[Assigned task] Somewhere below is a line with "48. The Renaissance's" and, later, a line with "sublunary world, but"; repeat those two lines and all the lines between them, exactly as they are.

**** Data records

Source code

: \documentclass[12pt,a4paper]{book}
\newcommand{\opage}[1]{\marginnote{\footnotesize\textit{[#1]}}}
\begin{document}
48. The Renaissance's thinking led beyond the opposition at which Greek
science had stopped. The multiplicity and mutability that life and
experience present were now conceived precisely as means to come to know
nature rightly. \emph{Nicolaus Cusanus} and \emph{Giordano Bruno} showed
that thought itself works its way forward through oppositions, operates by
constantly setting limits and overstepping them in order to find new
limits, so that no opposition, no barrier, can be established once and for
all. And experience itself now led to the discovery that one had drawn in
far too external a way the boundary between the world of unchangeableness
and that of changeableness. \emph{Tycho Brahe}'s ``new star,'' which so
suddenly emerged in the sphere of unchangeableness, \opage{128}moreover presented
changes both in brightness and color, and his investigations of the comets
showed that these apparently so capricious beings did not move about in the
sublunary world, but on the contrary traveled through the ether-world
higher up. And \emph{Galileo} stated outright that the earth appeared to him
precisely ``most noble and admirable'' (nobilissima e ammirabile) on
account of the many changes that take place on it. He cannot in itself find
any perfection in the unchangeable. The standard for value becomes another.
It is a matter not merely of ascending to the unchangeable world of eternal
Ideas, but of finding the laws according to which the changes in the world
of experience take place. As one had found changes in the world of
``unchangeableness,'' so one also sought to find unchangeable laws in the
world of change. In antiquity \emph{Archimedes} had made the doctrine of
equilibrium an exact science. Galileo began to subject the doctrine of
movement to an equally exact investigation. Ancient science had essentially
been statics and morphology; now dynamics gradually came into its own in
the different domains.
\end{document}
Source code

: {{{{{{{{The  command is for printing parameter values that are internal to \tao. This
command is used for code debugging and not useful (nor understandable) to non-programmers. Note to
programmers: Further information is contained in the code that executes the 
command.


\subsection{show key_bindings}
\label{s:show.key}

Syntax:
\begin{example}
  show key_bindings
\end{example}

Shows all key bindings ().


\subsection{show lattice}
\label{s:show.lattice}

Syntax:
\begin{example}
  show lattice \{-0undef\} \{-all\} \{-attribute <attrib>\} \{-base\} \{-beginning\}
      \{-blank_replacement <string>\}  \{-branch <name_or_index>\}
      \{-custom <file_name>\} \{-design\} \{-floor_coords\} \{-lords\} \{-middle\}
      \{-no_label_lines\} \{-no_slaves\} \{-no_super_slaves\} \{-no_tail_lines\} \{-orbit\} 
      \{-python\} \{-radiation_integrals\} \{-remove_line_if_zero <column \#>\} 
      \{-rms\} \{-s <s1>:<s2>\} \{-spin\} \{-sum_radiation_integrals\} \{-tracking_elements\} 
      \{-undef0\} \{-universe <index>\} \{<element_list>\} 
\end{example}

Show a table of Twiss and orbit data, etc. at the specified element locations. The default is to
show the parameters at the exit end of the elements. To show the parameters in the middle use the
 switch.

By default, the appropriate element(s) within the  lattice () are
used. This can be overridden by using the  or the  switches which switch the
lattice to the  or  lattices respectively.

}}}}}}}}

********

[Answer below]
48. The Renaissance's thinking led beyond the opposition at which Greek
science had stopped. The multiplicity and mutability that life and
experience present were now conceived precisely as means to come to know
nature rightly. \emph{Nicolaus Cusanus} and \emph{Giordano Bruno} showed
that thought itself works its way forward through oppositions, operates by
constantly setting limits and overstepping them in order to find new
limits, so that no opposition, no barrier, can be established once and for
all. And experience itself now led to the discovery that one had drawn in
far too external a way the boundary between the world of unchangeableness
and that of changeableness. \emph{Tycho Brahe}'s ``new star,'' which so
suddenly emerged in the sphere of unchangeableness, \opage{128}moreover presented
changes both in brightness and color, and his investigations of the comets
showed that these apparently so capricious beings did not move about in the
sublunary world, but on the contrary traveled through the ether-world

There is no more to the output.